Anthology of White – Korean Craft Museum X Seoul Museum of Craft Art Special Exhibition
May 2 – July 2, 2023
The Korean Craft Museum and Seoul Museum of Craft Art, both prominent craft centers of Korea, joined forces to spotlight the diversity of contemporary Korean craft. The partnership began in 2022 with a special exhibition, White Porcelain: How Have We Humans Breathed Life into Soil?, hosted by the Seoul Museum of Craft Art on the outcomes of the White Porcelain Craft Box Archive Project. By juxtaposing the contemporary white porcelain introduced in this exhibition with buncheong selected by the Korean Craft Museum, this exhibition offers a broader perspective of 21st-century Korean ceramics. Curators from both museums, in the process of exploring an art form with which we believe we are familiar, discovered colors and textures that had long evaded us because of such perceived familiarity and lent an ear—for the first time—to the stories of artists. In doing so, they considered the possibilities that are embedded in the whiteness of Korean ceramics.

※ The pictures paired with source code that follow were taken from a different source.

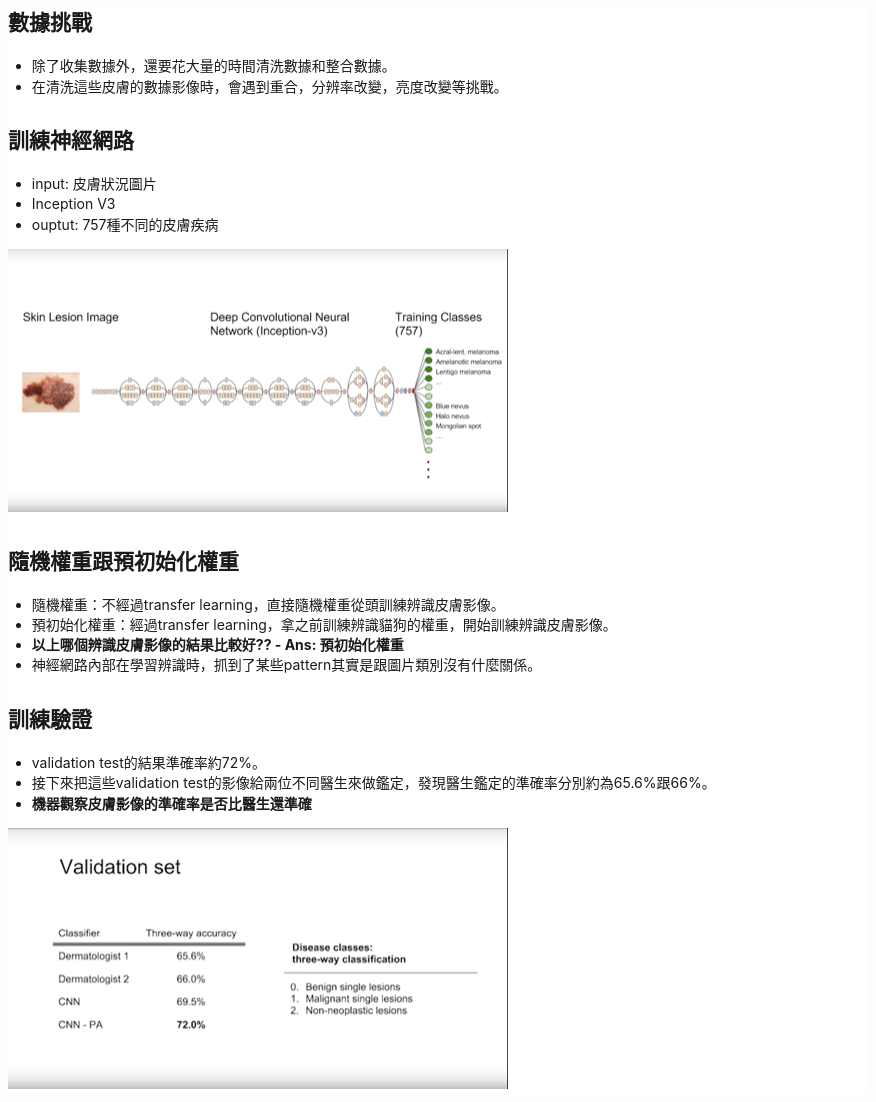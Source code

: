 <h2 id="6">數據挑戰</h2>

- 除了收集數據外，還要花大量的時間清洗數據和整合數據。
- 在清洗這些皮膚的數據影像時，會遇到重合，分辨率改變，亮度改變等挑戰。

<h2 id="7">訓練神經網路</h2>

- input: 皮膚狀況圖片
- Inception V3
- ouptut: 757種不同的皮膚疾病

![367](https://github.com/htaiwan/note-Udacity-machine-learning/blob/master/Assets/367.png)


<h2 id="8">隨機權重跟預初始化權重</h2>

- 隨機權重：不經過transfer learning，直接隨機權重從頭訓練辨識皮膚影像。
- 預初始化權重：經過transfer learning，拿之前訓練辨識貓狗的權重，開始訓練辨識皮膚影像。
- **以上哪個辨識皮膚影像的結果比較好?? - Ans: 預初始化權重**
- 神經網路內部在學習辨識時，抓到了某些pattern其實是跟圖片類別沒有什麼關係。


<h2 id="9">訓練驗證</h2>

- validation test的結果準確率約72%。
- 接下來把這些validation test的影像給兩位不同醫生來做鑑定，發現醫生鑑定的準確率分別約為65.6%跟66%。
- **機器觀察皮膚影像的準確率是否比醫生還準確**

![368](https://github.com/htaiwan/note-Udacity-machine-learning/blob/master/Assets/368.png)
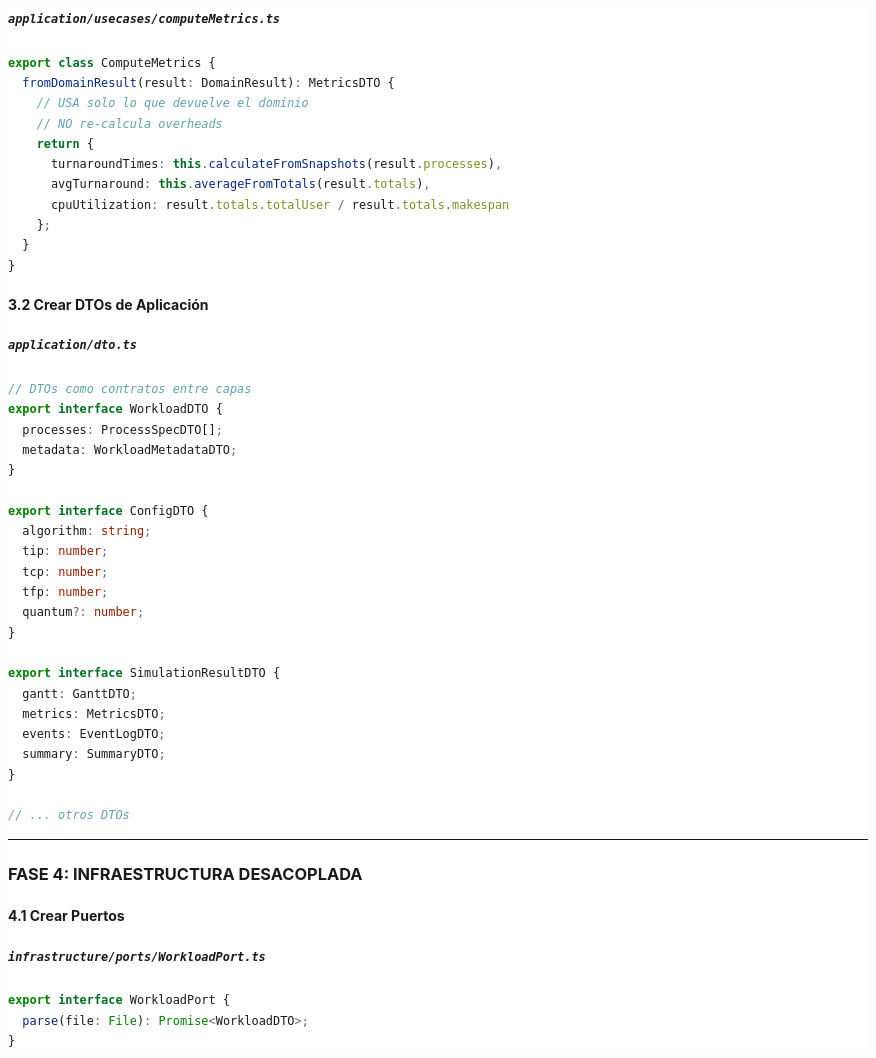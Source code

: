 ##### **`application/usecases/computeMetrics.ts`**
```typescript
export class ComputeMetrics {
  fromDomainResult(result: DomainResult): MetricsDTO {
    // USA solo lo que devuelve el dominio
    // NO re-calcula overheads
    return {
      turnaroundTimes: this.calculateFromSnapshots(result.processes),
      avgTurnaround: this.averageFromTotals(result.totals),
      cpuUtilization: result.totals.totalUser / result.totals.makespan
    };
  }
}
```

#### 3.2 Crear DTOs de Aplicación

##### **`application/dto.ts`**
```typescript
// DTOs como contratos entre capas
export interface WorkloadDTO {
  processes: ProcessSpecDTO[];
  metadata: WorkloadMetadataDTO;
}

export interface ConfigDTO {
  algorithm: string;
  tip: number;
  tcp: number;
  tfp: number;
  quantum?: number;
}

export interface SimulationResultDTO {
  gantt: GanttDTO;
  metrics: MetricsDTO;
  events: EventLogDTO;
  summary: SummaryDTO;
}

// ... otros DTOs
```

---

### **FASE 4: INFRAESTRUCTURA DESACOPLADA**

#### 4.1 Crear Puertos

##### **`infrastructure/ports/WorkloadPort.ts`**
```typescript
export interface WorkloadPort {
  parse(file: File): Promise<WorkloadDTO>;
}
```

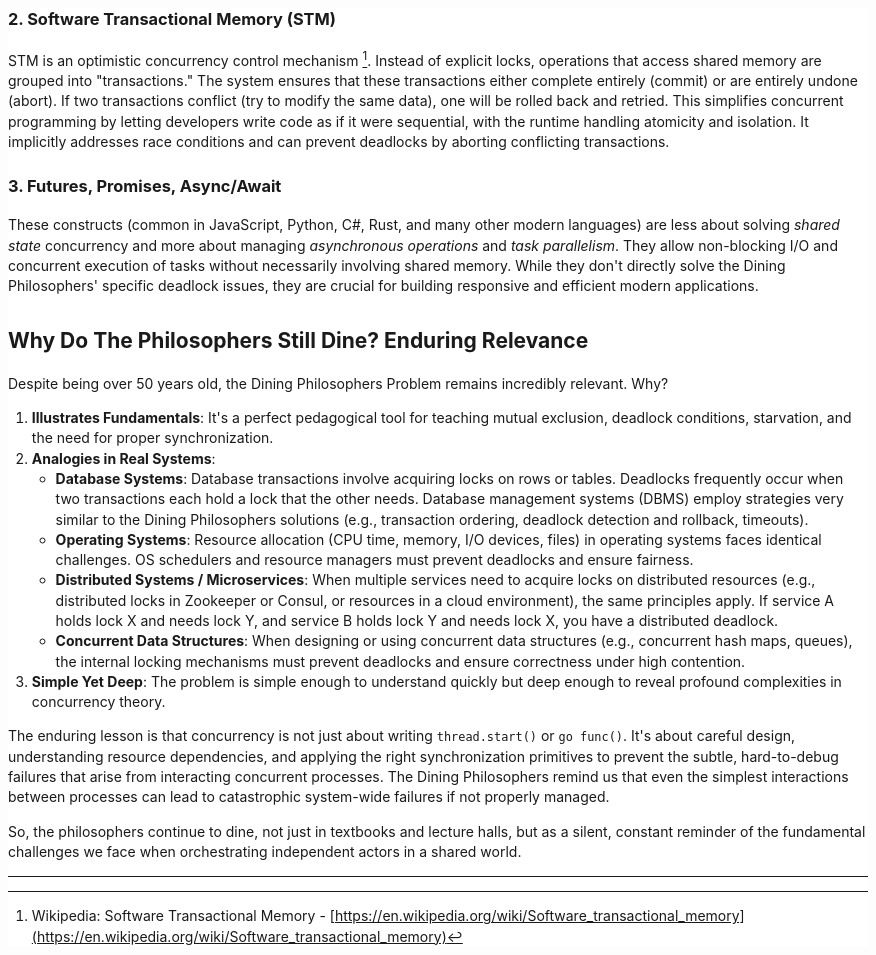 ### 2. Software Transactional Memory (STM)

STM is an optimistic concurrency control mechanism [^3]. Instead of explicit locks, operations that access shared memory are grouped into "transactions." The system ensures that these transactions either complete entirely (commit) or are entirely undone (abort). If two transactions conflict (try to modify the same data), one will be rolled back and retried. This simplifies concurrent programming by letting developers write code as if it were sequential, with the runtime handling atomicity and isolation. It implicitly addresses race conditions and can prevent deadlocks by aborting conflicting transactions.

### 3. Futures, Promises, Async/Await

These constructs (common in JavaScript, Python, C#, Rust, and many other modern languages) are less about solving *shared state* concurrency and more about managing *asynchronous operations* and *task parallelism*. They allow non-blocking I/O and concurrent execution of tasks without necessarily involving shared memory. While they don't directly solve the Dining Philosophers' specific deadlock issues, they are crucial for building responsive and efficient modern applications.

## Why Do The Philosophers Still Dine? Enduring Relevance

Despite being over 50 years old, the Dining Philosophers Problem remains incredibly relevant. Why?

1.  **Illustrates Fundamentals**: It's a perfect pedagogical tool for teaching mutual exclusion, deadlock conditions, starvation, and the need for proper synchronization.
2.  **Analogies in Real Systems**:
    *   **Database Systems**: Database transactions involve acquiring locks on rows or tables. Deadlocks frequently occur when two transactions each hold a lock that the other needs. Database management systems (DBMS) employ strategies very similar to the Dining Philosophers solutions (e.g., transaction ordering, deadlock detection and rollback, timeouts).
    *   **Operating Systems**: Resource allocation (CPU time, memory, I/O devices, files) in operating systems faces identical challenges. OS schedulers and resource managers must prevent deadlocks and ensure fairness.
    *   **Distributed Systems / Microservices**: When multiple services need to acquire locks on distributed resources (e.g., distributed locks in Zookeeper or Consul, or resources in a cloud environment), the same principles apply. If service A holds lock X and needs lock Y, and service B holds lock Y and needs lock X, you have a distributed deadlock.
    *   **Concurrent Data Structures**: When designing or using concurrent data structures (e.g., concurrent hash maps, queues), the internal locking mechanisms must prevent deadlocks and ensure correctness under high contention.
3.  **Simple Yet Deep**: The problem is simple enough to understand quickly but deep enough to reveal profound complexities in concurrency theory.

The enduring lesson is that concurrency is not just about writing `thread.start()` or `go func()`. It's about careful design, understanding resource dependencies, and applying the right synchronization primitives to prevent the subtle, hard-to-debug failures that arise from interacting concurrent processes. The Dining Philosophers remind us that even the simplest interactions between processes can lead to catastrophic system-wide failures if not properly managed.

So, the philosophers continue to dine, not just in textbooks and lecture halls, but as a silent, constant reminder of the fundamental challenges we face when orchestrating independent actors in a shared world.

---


[^1]: Chandy, K. M., & Misra, J. (1984). The dining philosophers problem revisited. *ACM Transactions on Programming Languages and Systems (TOPLAS)*, 6(4), 532-536.
[^2]: Wikipedia: Actor Model - [https://en.wikipedia.org/wiki/Actor_model](https://en.wikipedia.org/wiki/Actor_model)
[^3]: Wikipedia: Software Transactional Memory - [https://en.wikipedia.org/wiki/Software_transactional_memory](https://en.wikipedia.org/wiki/Software_transactional_memory)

Buncheong and white porcelain, formats that were born in the Joseon dynasty and encapsulate the over one millennium of traditions and lifetimes of skill accumulated by their craftsmen, remain popular among Koreans and are regarded as highly-sophisticated crafts. For both, white serves as a decorative element as well as a backdrop for a wide range of colors and textures.
This exhibition is comprised of four sections, each representing a different figurative language, and features the creations of 22 contemporary artists. As suggested by its title, Anthology of White, it aims to serve as a three-dimensional “collection” of outstanding works of white porcelain and buncheong whose whiteness is their most defining trait.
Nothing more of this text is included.